OK, the schedule– we’re trying to stick to the dates we laid out 4 weeks ago, namely feature completion the week of January 27 and start-ship the week February 17. We’re behind, but not hugely so, and trying to make up time wherever possible. We promise not to cut corners. The next couple weeks are the home stretch, or close to it, development-wise. We’ll be focusing more on Pixymon. There’s a cool feature (aspect?) of Pixymon that we’ve worked hard to maintain— Pixymon is a generic front-end and not tied to any particular algorithm (such as color blob analysis.) More on that in the next update as well as the status of the final push!
As always, thank you so much for your interest, support, and patience!
Hey Everybody!
Just a quickie update this New Years Eve!
Our contract manufacturer shipped the first 2000 Pixys, and here they are, waiting for the lens attachment, the final firmware upload (when the final firmware is ready!) and packaging. More are on their way!
As far as software, we’ve been focusing on readying the image processing algorithms. One thing that’s worth noting is that we’ve upped the performance of the color blob algorithm by reducing its latency (the amount of time it takes for Pixy to sense something.)
The latency was pretty amazing at about 1.5 frames or 30ms, but now it’s as little as 0.5 frames or 10ms. This means among other things, that tracking objects is really dang fast.
Clarifying note— the update rate of Pixy is 50 frames per second (50 Hz), which is also the update rate of the image sensor. Latency can be independent of the update rate, though. So for example, latency can be several frames without affecting the update rate. USB webcams typically have a latency of about 100 ms for video frames. (Update rates for webcams are typically 30 Hz or 33 ms.) Add image processing and the latency is even suckier! (that’s for webcams— Pixy’s latency, which includes image processing, can be as little as 10 ms! dang!)
OK, enough of this latency and update crap! Let’s see a demo!

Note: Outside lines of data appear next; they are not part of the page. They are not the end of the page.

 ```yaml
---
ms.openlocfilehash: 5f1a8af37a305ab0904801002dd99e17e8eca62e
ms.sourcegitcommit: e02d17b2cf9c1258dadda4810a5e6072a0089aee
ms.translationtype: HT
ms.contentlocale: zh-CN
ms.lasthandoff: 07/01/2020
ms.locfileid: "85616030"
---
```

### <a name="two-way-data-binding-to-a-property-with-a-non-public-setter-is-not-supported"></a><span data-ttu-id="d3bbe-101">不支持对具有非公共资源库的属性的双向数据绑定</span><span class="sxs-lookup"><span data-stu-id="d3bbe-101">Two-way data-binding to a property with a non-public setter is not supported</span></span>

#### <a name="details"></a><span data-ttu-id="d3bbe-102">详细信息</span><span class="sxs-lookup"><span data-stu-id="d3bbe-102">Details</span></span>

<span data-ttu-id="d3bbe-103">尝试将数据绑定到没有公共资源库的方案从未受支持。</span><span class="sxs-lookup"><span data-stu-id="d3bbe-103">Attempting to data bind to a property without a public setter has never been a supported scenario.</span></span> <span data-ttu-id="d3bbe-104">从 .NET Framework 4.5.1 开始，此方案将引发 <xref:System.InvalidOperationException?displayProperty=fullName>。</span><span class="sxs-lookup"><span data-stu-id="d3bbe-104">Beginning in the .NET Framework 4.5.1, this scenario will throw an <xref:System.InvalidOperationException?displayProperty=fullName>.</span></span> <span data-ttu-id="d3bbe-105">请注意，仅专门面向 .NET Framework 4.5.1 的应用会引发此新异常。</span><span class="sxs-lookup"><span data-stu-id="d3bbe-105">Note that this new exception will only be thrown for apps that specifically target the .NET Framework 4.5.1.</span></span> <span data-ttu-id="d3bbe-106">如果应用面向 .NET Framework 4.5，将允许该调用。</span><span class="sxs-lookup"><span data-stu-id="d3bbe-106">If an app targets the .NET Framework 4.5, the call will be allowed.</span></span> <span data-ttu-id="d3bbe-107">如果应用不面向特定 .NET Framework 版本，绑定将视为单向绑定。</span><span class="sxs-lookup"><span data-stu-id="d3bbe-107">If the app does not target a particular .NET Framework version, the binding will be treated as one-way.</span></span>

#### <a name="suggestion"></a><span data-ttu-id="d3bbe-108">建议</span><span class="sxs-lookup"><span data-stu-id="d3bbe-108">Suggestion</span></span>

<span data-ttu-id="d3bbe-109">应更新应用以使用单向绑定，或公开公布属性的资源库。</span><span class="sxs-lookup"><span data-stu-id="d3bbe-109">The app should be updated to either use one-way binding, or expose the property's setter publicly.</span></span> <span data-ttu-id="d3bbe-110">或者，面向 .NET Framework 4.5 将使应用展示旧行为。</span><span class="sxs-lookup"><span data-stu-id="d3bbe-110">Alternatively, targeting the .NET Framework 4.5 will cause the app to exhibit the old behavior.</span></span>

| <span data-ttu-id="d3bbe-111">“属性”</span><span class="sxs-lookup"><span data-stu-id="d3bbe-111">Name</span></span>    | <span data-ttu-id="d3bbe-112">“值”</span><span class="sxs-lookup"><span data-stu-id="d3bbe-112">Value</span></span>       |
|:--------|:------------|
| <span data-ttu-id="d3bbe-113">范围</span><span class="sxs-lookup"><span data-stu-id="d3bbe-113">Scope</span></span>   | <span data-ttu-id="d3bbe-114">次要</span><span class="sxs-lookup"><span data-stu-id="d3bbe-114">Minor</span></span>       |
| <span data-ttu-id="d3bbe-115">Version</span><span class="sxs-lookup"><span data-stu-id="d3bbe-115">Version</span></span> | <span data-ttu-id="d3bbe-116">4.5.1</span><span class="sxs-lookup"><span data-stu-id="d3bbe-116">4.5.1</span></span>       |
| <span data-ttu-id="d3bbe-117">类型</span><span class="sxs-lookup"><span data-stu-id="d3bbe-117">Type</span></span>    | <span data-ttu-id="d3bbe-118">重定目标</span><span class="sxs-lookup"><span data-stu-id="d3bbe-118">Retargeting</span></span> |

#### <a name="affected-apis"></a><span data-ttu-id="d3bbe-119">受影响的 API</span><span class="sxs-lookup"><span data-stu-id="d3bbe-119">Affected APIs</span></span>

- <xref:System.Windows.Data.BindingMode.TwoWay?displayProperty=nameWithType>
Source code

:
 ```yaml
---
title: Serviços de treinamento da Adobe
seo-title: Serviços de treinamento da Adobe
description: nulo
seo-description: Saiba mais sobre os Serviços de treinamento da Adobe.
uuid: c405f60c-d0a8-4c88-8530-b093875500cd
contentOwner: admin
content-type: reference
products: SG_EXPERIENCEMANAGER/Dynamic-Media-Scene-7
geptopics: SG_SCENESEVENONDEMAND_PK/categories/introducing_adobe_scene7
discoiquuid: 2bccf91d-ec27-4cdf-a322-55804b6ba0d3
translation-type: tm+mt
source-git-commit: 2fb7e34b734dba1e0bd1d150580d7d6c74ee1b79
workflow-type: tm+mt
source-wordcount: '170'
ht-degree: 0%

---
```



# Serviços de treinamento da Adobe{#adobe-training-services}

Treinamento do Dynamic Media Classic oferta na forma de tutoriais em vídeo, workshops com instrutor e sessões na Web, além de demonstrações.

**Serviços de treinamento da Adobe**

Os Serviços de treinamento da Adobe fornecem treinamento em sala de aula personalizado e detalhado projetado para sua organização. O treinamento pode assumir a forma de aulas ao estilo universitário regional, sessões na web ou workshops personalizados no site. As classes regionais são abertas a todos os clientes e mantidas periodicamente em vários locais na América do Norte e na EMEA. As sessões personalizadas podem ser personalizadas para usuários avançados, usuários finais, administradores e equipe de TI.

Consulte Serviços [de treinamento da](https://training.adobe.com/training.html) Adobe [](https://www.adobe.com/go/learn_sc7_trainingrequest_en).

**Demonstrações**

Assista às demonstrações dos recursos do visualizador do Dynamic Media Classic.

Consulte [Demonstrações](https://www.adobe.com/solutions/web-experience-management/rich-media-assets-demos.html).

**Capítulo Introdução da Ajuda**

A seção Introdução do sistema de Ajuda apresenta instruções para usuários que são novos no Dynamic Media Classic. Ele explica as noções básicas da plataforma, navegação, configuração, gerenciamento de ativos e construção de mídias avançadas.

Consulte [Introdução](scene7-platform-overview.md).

https://www.youtube.com/watch?v=ja5geAAlOC0
The USB cable is for power only— no batteries needed! But you could use batteries if you wanted to, by plugging them into the external power connector. (Pixy has a built-in regulator, so you can plug in a battery, 6.0V to 12V.)
The mechanism in the demo is basically the one we’re shipping, but with a few tweaks to improve it that extra little bit.
We are using Pixy’s built-in servo ports. The tracking algorithm is running on Pixy. We’ll provide an Arduino sketch where the tracking algorithm and servo control happens through the Arduino!
All of this is mostly for fun— although this may have important applications in the field of colorful object theft prevention. (Sorry– that was the best I could come up with…..)
That’s all for now! More focus on image processing firmware over the next couple weeks.
Happy New Year! Looking forward to seeing Pixy on your robot in 2014!
We’re changing the estimated ship date. There….. I said it.
We’re pushing it back, for the last time. You may feel inclined to go punch a kitten— or us… but please don’t…. As we get closer, the list of tasks gets smaller and the remaining tasks are easier to estimate, and so we’re getting a much clearer picture of where we are schedule-wise. Here’s what we’re seeing—
The hardware isn’t driving the schedule like we’d thought — software and firmware are determining the ship date. We have spent much the the last week shedding light on the remaining tasks and putting them into a revised schedule.
Here’s how it breaks down— we will reach code/feature completion the week of 1/27. We will then have a testing period, prepare the final release, which will push the ship date to the week of 2/17.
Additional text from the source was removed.